Assignment:
Look through the listing below and give the number of lines in which "href" occurs, nothing more.

****

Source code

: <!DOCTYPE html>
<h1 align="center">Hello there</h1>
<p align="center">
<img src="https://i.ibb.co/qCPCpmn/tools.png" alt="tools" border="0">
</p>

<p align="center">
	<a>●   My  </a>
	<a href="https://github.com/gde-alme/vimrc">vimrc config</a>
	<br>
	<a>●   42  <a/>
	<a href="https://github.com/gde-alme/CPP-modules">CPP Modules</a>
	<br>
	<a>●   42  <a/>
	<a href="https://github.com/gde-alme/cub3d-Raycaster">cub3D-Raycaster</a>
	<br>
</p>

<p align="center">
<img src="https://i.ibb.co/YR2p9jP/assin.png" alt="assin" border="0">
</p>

****

Exercise answer:
3